"...My prince?"
The same voice, soft and female, pulled him back to the present with a gentle snap, like the click of a piano lid closing.
Louis.
Of course.
His mother, the Queen, hadn't come with him for his first day. Of course she hadn't. She had more important things to do - damage control to oversee, illusions to maintain. So she sent her most trusted assistant in her place. Louis, with her immaculate smile and quiet hands.
In a second car trailing behind them, Camille was seated with a court photographer in tow - ready to capture his "new beginning" in flattering lighting and angles. Something they could spin later in glossy magazines: The Prince Returns to the People. The Scandal is Over. Redemption Begins.

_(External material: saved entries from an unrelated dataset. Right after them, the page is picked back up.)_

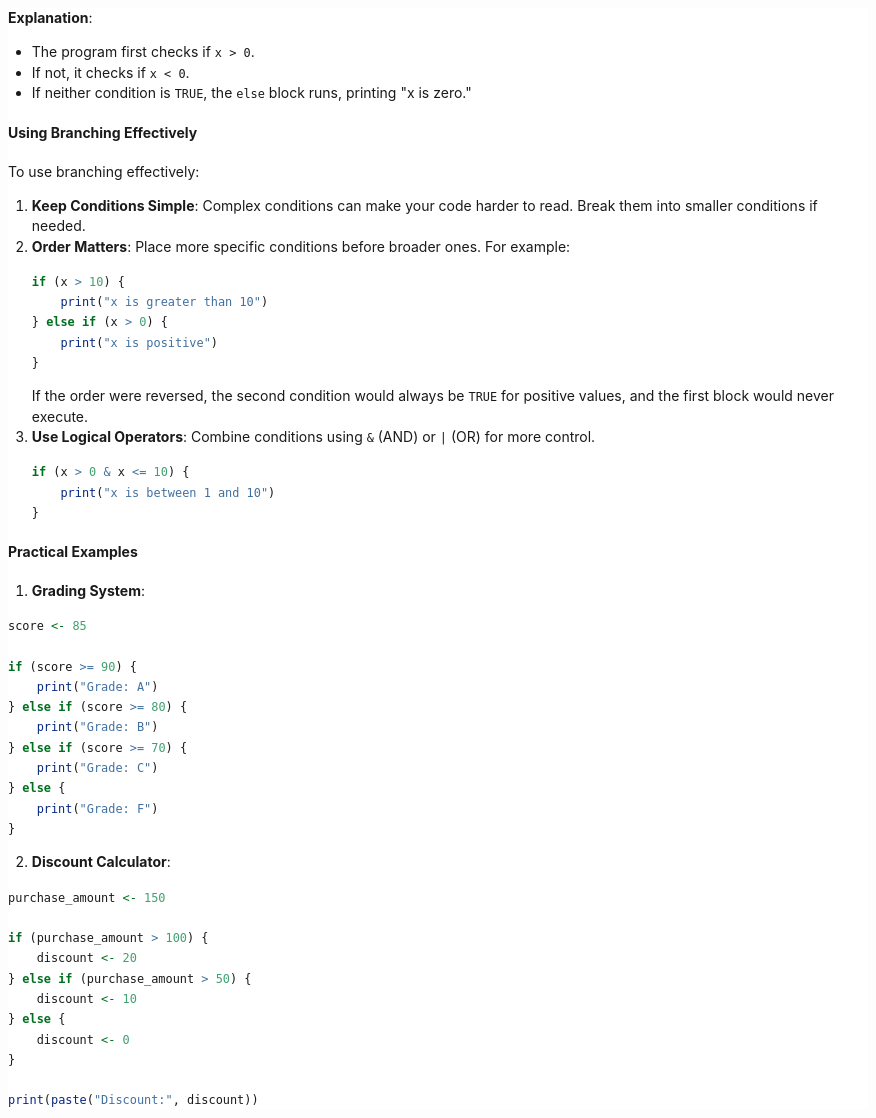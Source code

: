 **Explanation**:
- The program first checks if `x > 0`.
- If not, it checks if `x < 0`.
- If neither condition is `TRUE`, the `else` block runs, printing "x is zero."



#### Using Branching Effectively

To use branching effectively:
1. **Keep Conditions Simple**: Complex conditions can make your code harder to read. Break them into smaller conditions if needed.
2. **Order Matters**: Place more specific conditions before broader ones. For example:
   ```r
   if (x > 10) {
       print("x is greater than 10")
   } else if (x > 0) {
       print("x is positive")
   }
   ```
   If the order were reversed, the second condition would always be `TRUE` for positive values, and the first block would never execute.
3. **Use Logical Operators**: Combine conditions using `&` (AND) or `|` (OR) for more control.
   ```r
   if (x > 0 & x <= 10) {
       print("x is between 1 and 10")
   }
   ```

#### Practical Examples

1. **Grading System**:

```r
score <- 85

if (score >= 90) {
    print("Grade: A")
} else if (score >= 80) {
    print("Grade: B")
} else if (score >= 70) {
    print("Grade: C")
} else {
    print("Grade: F")
}
```

2. **Discount Calculator**:

```r
purchase_amount <- 150

if (purchase_amount > 100) {
    discount <- 20
} else if (purchase_amount > 50) {
    discount <- 10
} else {
    discount <- 0
}

print(paste("Discount:", discount))
```
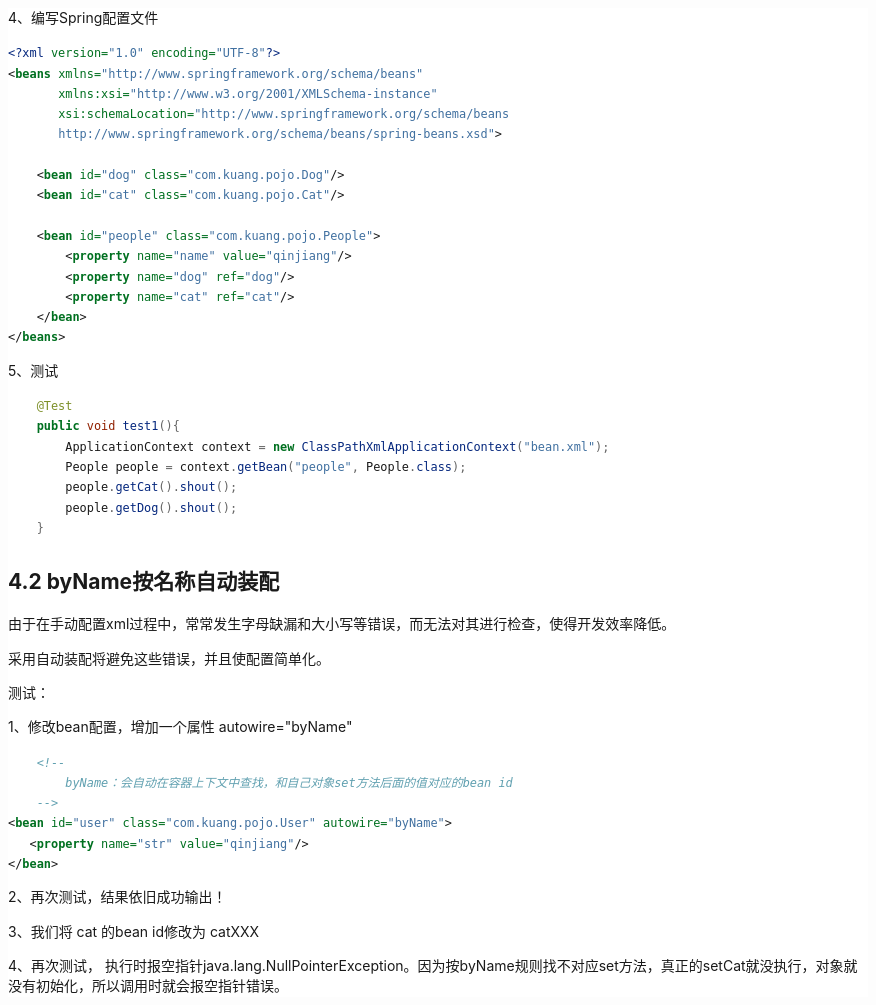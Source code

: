 4、编写Spring配置文件

```xml
<?xml version="1.0" encoding="UTF-8"?>
<beans xmlns="http://www.springframework.org/schema/beans"
       xmlns:xsi="http://www.w3.org/2001/XMLSchema-instance"
       xsi:schemaLocation="http://www.springframework.org/schema/beans
       http://www.springframework.org/schema/beans/spring-beans.xsd">

    <bean id="dog" class="com.kuang.pojo.Dog"/>
    <bean id="cat" class="com.kuang.pojo.Cat"/>

    <bean id="people" class="com.kuang.pojo.People">
        <property name="name" value="qinjiang"/>
        <property name="dog" ref="dog"/>
        <property name="cat" ref="cat"/>
    </bean>
</beans>
```

5、测试

```java
    @Test
    public void test1(){
        ApplicationContext context = new ClassPathXmlApplicationContext("bean.xml");
        People people = context.getBean("people", People.class);
        people.getCat().shout();
        people.getDog().shout();
    }
```

## 4.2 byName按名称自动装配

由于在手动配置xml过程中，常常发生字母缺漏和大小写等错误，而无法对其进行检查，使得开发效率降低。

采用自动装配将避免这些错误，并且使配置简单化。

测试：

1、修改bean配置，增加一个属性  autowire="byName"

```xml
    <!--
        byName：会自动在容器上下文中查找，和自己对象set方法后面的值对应的bean id
    -->
<bean id="user" class="com.kuang.pojo.User" autowire="byName">
   <property name="str" value="qinjiang"/>
</bean>
```

2、再次测试，结果依旧成功输出！

3、我们将 cat 的bean id修改为 catXXX

4、再次测试， 执行时报空指针java.lang.NullPointerException。因为按byName规则找不对应set方法，真正的setCat就没执行，对象就没有初始化，所以调用时就会报空指针错误。
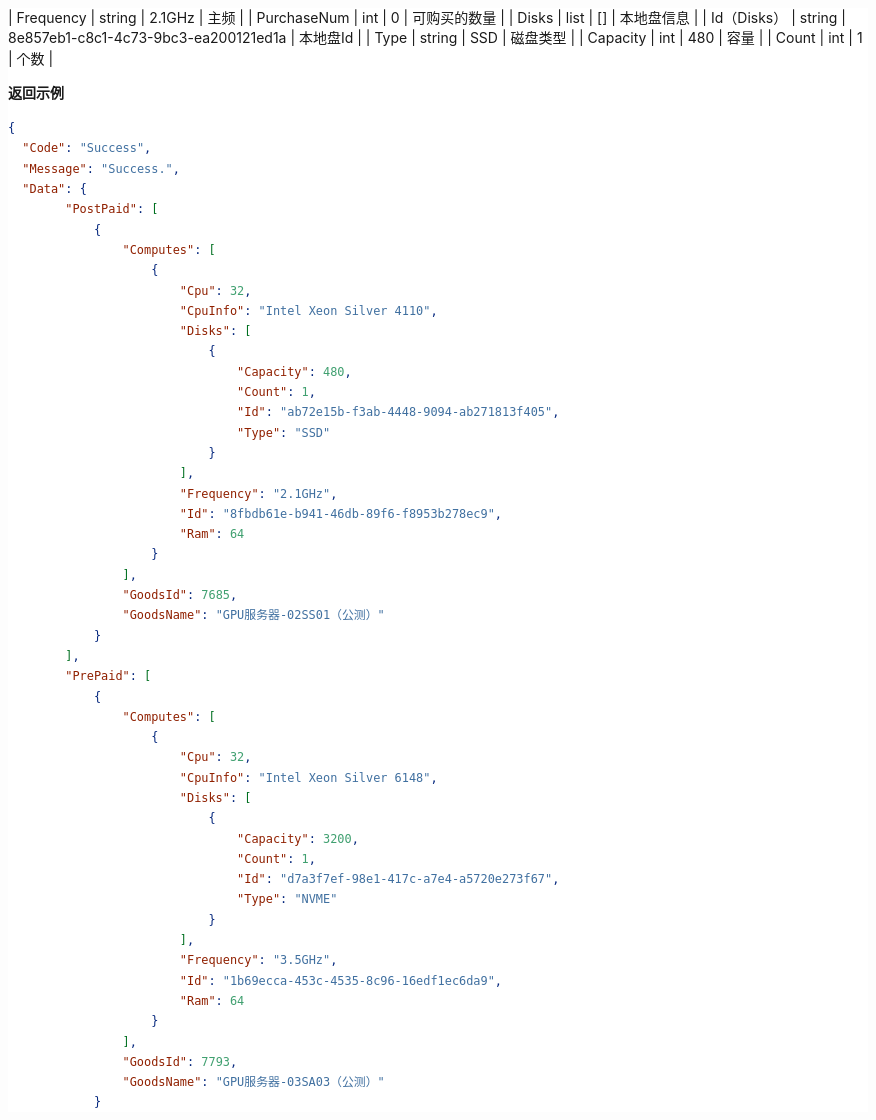 | Frequency    | string | 2.1GHz                               | 主频                    |
| PurchaseNum    | int    | 0                                    | 可购买的数量                |
| Disks        | list   | []                                   | 本地盘信息                 |
| Id（Disks）    | string | 8e857eb1-c8c1-4c73-9bc3-ea200121ed1a | 本地盘Id                 |
| Type         | string | SSD                                  | 磁盘类型                  |
| Capacity     | int    | 480                                  | 容量                    |
| Count        | int    | 1                                    | 个数                    |

**返回示例**

```json
{
  "Code": "Success",
  "Message": "Success.",
  "Data": {
        "PostPaid": [
            {
                "Computes": [
                    {
                        "Cpu": 32,
                        "CpuInfo": "Intel Xeon Silver 4110",
                        "Disks": [
                            {
                                "Capacity": 480,
                                "Count": 1,
                                "Id": "ab72e15b-f3ab-4448-9094-ab271813f405",
                                "Type": "SSD"
                            }
                        ],
                        "Frequency": "2.1GHz",
                        "Id": "8fbdb61e-b941-46db-89f6-f8953b278ec9",  
                        "Ram": 64
                    }
                ],
                "GoodsId": 7685,
                "GoodsName": "GPU服务器-02SS01（公测）"
            }
        ],
        "PrePaid": [            
            {
                "Computes": [
                    {
                        "Cpu": 32,
                        "CpuInfo": "Intel Xeon Silver 6148",
                        "Disks": [
                            {
                                "Capacity": 3200,
                                "Count": 1,
                                "Id": "d7a3f7ef-98e1-417c-a7e4-a5720e273f67",
                                "Type": "NVME"
                            }
                        ],
                        "Frequency": "3.5GHz",
                        "Id": "1b69ecca-453c-4535-8c96-16edf1ec6da9",
                        "Ram": 64
                    }
                ],
                "GoodsId": 7793,
                "GoodsName": "GPU服务器-03SA03（公测）"
            }
```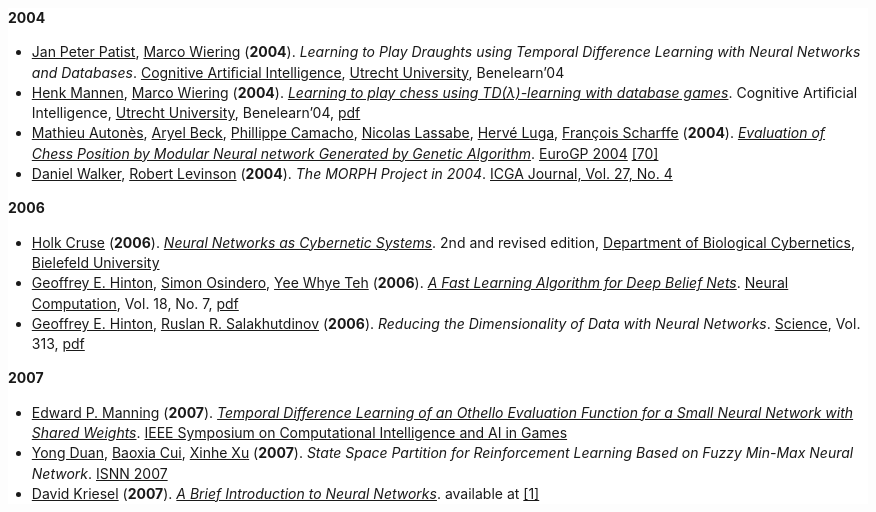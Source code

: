 
**2004**



* [Jan Peter Patist](http://dblp.uni-trier.de/pers/hd/p/Patist:Jan_Peter), [Marco Wiering](Marco_Wiering "Marco Wiering") (**2004**). *Learning to Play Draughts using Temporal Difference Learning with Neural Networks and Databases*. [Cognitive Artiﬁcial Intelligence](http://students.uu.nl/en/hum/cognitive-artificial-intelligence), [Utrecht University](https://en.wikipedia.org/wiki/Utrecht_University), Benelearn’04
* [Henk Mannen](Henk_Mannen "Henk Mannen"), [Marco Wiering](Marco_Wiering "Marco Wiering") (**2004**). *[Learning to play chess using TD(λ)-learning with database games](https://www.semanticscholar.org/paper/Learning-to-Play-Chess-using-TD(lambda)-learning-Mannen-Wiering/00a6f81c8ebe8408c147841f26ed27eb13fb07f3)*. Cognitive Artiﬁcial Intelligence, [Utrecht University](https://en.wikipedia.org/wiki/Utrecht_University), Benelearn’04, [pdf](https://www.ai.rug.nl/~mwiering/GROUP/ARTICLES/learning-chess.pdf)
* [Mathieu Autonès](index.php?title=Mathieu_Auton%C3%A8s&action=edit&redlink=1 "Mathieu Autonès (page does not exist)"), [Aryel Beck](index.php?title=Aryel_Beck&action=edit&redlink=1 "Aryel Beck (page does not exist)"), [Phillippe Camacho](index.php?title=Phillippe_Camacho&action=edit&redlink=1 "Phillippe Camacho (page does not exist)"), [Nicolas Lassabe](index.php?title=Nicolas_Lassabe&action=edit&redlink=1 "Nicolas Lassabe (page does not exist)"), [Hervé Luga](index.php?title=Herv%C3%A9_Luga&action=edit&redlink=1 "Hervé Luga (page does not exist)"), [François Scharffe](index.php?title=Fran%C3%A7ois_Scharffe&action=edit&redlink=1 "François Scharffe (page does not exist)") (**2004**). *[Evaluation of Chess Position by Modular Neural network Generated by Genetic Algorithm](http://link.springer.com/chapter/10.1007/978-3-540-24650-3_1)*. [EuroGP 2004](http://www.informatik.uni-trier.de/~ley/db/conf/eurogp/eurogp2004.html#AutonesBCLLS04) [[70]](#cite_note-70)
* [Daniel Walker](index.php?title=Daniel_Walker&action=edit&redlink=1 "Daniel Walker (page does not exist)"), [Robert Levinson](Robert_Levinson "Robert Levinson") (**2004**). *The MORPH Project in 2004*. [ICGA Journal, Vol. 27, No. 4](ICGA_Journal#27_4 "ICGA Journal")


**2006**



* [Holk Cruse](index.php?title=Holk_Cruse&action=edit&redlink=1 "Holk Cruse (page does not exist)") (**2006**). *[Neural Networks as Cybernetic Systems](http://www.brains-minds-media.org/archive/615)*. 2nd and revised edition, [Department of Biological Cybernetics](http://www.uni-bielefeld.de/biologie/Kybernetik/), [Bielefeld University](https://en.wikipedia.org/wiki/Bielefeld_University)
* [Geoffrey E. Hinton](Mathematician#GEHinton "Mathematician"), [Simon Osindero](https://www.linkedin.com/in/osindero), [Yee Whye Teh](https://scholar.google.com/citations?user=y-nUzMwAAAAJ) (**2006**). *[A Fast Learning Algorithm for Deep Belief Nets](http://www.mitpressjournals.org/doi/abs/10.1162/neco.2006.18.7.1527)*. [Neural Computation](https://en.wikipedia.org/wiki/Neural_Computation_(journal)), Vol. 18, No. 7, [pdf](https://www.cs.toronto.edu/~hinton/absps/fastnc.pdf)
* [Geoffrey E. Hinton](Mathematician#GEHinton "Mathematician"), [Ruslan R. Salakhutdinov](Mathematician#RRSalakhutdinov "Mathematician") (**2006**). *Reducing the Dimensionality of Data with Neural Networks*. [Science](https://en.wikipedia.org/wiki/Science_(journal)), Vol. 313, [pdf](https://www.cs.toronto.edu/~hinton/science.pdf)


**2007**



* [Edward P. Manning](index.php?title=Edward_P._Manning&action=edit&redlink=1 "Edward P. Manning (page does not exist)") (**2007**). *[Temporal Difference Learning of an Othello Evaluation Function for a Small Neural Network with Shared Weights](http://ieeexplore.ieee.org/xpl/articleDetails.jsp?arnumber=4219046)*. [IEEE Symposium on Computational Intelligence and AI in Games](IEEE#CIG "IEEE")
* [Yong Duan](http://www.informatik.uni-trier.de/~ley/db/indices/a-tree/d/Duan:Yong.html), [Baoxia Cui](http://www.informatik.uni-trier.de/~ley/db/indices/a-tree/c/Cui:Baoxia.html), [Xinhe Xu](Xinhe_Xu "Xinhe Xu") (**2007**). *State Space Partition for Reinforcement Learning Based on Fuzzy Min-Max Neural Network*. [ISNN 2007](http://www.informatik.uni-trier.de/~ley/db/conf/isnn/isnn2007-2.html#DuanCX07)
* [David Kriesel](http://www.dkriesel.com/en/start) (**2007**). *[A Brief Introduction to Neural Networks](http://www.dkriesel.com/en/science/neural_networks)*. available at [[1]](http://www.dkriesel.com)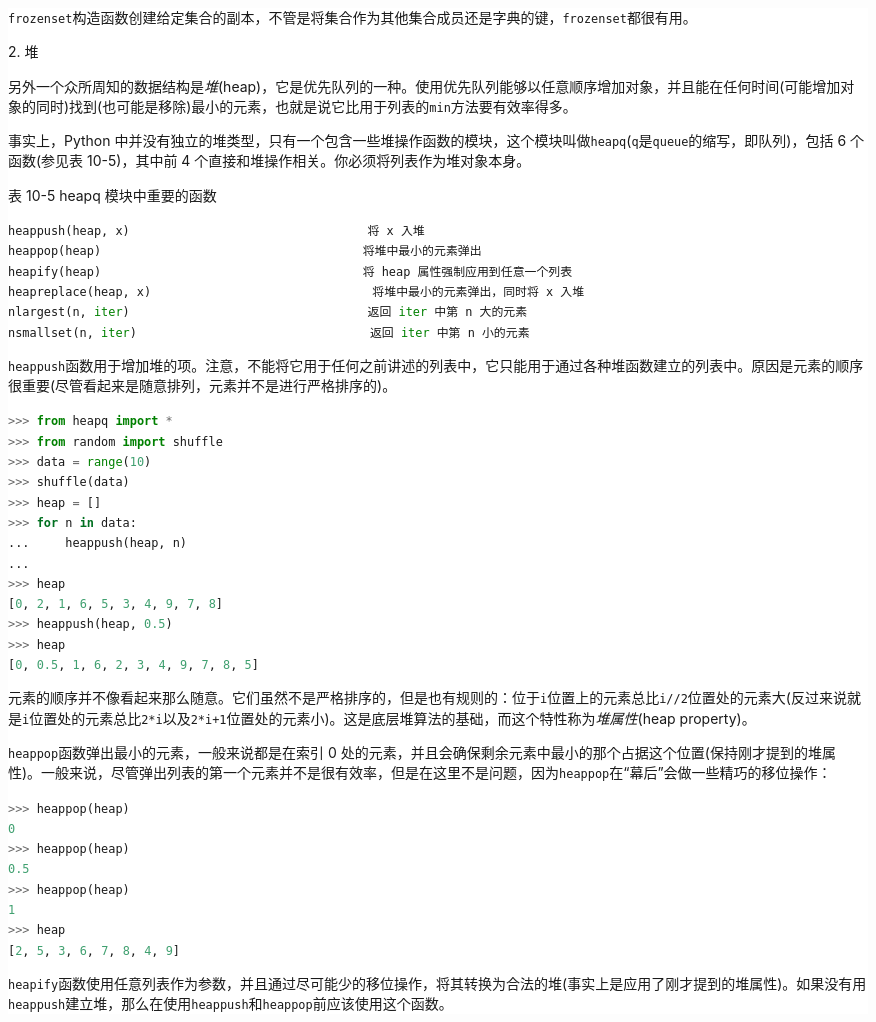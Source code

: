 `frozenset`构造函数创建给定集合的副本，不管是将集合作为其他集合成员还是字典的键，`frozenset`都很有用。

2\. 堆

另外一个众所周知的数据结构是*堆*(heap)，它是优先队列的一种。使用优先队列能够以任意顺序增加对象，并且能在任何时间(可能增加对象的同时)找到(也可能是移除)最小的元素，也就是说它比用于列表的`min`方法要有效率得多。

事实上，Python 中并没有独立的堆类型，只有一个包含一些堆操作函数的模块，这个模块叫做`heapq`(`q`是`queue`的缩写，即队列)，包括 6 个函数(参见表 10-5)，其中前 4 个直接和堆操作相关。你必须将列表作为堆对象本身。

表 10-5 heapq 模块中重要的函数

```py
heappush(heap, x)　　　　　　　　　　　　　　　　　　　　将 x 入堆
heappop(heap)　　　　　　　　　　　　　　　　　　　　　　将堆中最小的元素弹出
heapify(heap)　　　　　　　　　　　　　　　　　　　　　　将 heap 属性强制应用到任意一个列表
heapreplace(heap, x)　　　　　　　　　　　　　　　　　　 将堆中最小的元素弹出，同时将 x 入堆
nlargest(n, iter)　　　　　　　　　　　　　　　　　　　　返回 iter 中第 n 大的元素
nsmallset(n, iter)　　　　　　　　　　　　　　　　　　　 返回 iter 中第 n 小的元素 
```

`heappush`函数用于增加堆的项。注意，不能将它用于任何之前讲述的列表中，它只能用于通过各种堆函数建立的列表中。原因是元素的顺序很重要(尽管看起来是随意排列，元素并不是进行严格排序的)。

```py
>>> from heapq import *
>>> from random import shuffle
>>> data = range(10)
>>> shuffle(data)
>>> heap = []
>>> for n in data:
...     heappush(heap, n)
...
>>> heap
[0, 2, 1, 6, 5, 3, 4, 9, 7, 8]
>>> heappush(heap, 0.5)
>>> heap
[0, 0.5, 1, 6, 2, 3, 4, 9, 7, 8, 5] 
```

元素的顺序并不像看起来那么随意。它们虽然不是严格排序的，但是也有规则的：位于`i`位置上的元素总比`i//2`位置处的元素大(反过来说就是`i`位置处的元素总比`2*i`以及`2*i+1`位置处的元素小)。这是底层堆算法的基础，而这个特性称为*堆属性*(heap property)。

`heappop`函数弹出最小的元素，一般来说都是在索引 0 处的元素，并且会确保剩余元素中最小的那个占据这个位置(保持刚才提到的堆属性)。一般来说，尽管弹出列表的第一个元素并不是很有效率，但是在这里不是问题，因为`heappop`在“幕后”会做一些精巧的移位操作：

```py
>>> heappop(heap)
0
>>> heappop(heap)
0.5
>>> heappop(heap)
1
>>> heap
[2, 5, 3, 6, 7, 8, 4, 9] 
```

`heapify`函数使用任意列表作为参数，并且通过尽可能少的移位操作，将其转换为合法的堆(事实上是应用了刚才提到的堆属性)。如果没有用`heappush`建立堆，那么在使用`heappush`和`heappop`前应该使用这个函数。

"We've arrived," Louis said, glancing out the window as the car pulled to a halt. "You'll be greeted by the headmaster, and then taken to the assembly hall where the welcome event will take place."
Gabin blinked.
"Event?" he echoed, lifting his head from where it had been leaned against the cold window. His voice was tight with confusion, with the quiet dread of surprises wrapped in protocol.
"Yes," she replied, as if it was the most mundane thing in the world. "There will be a small celebration of your arrival, followed by a formal luncheon."
He scoffed, a dry, breathless laugh that didn't reach his eyes.
"Of course there is."
He shook his head slowly, jaw tensing. "And I'm only hearing about this now? Why does this have to be a thing?"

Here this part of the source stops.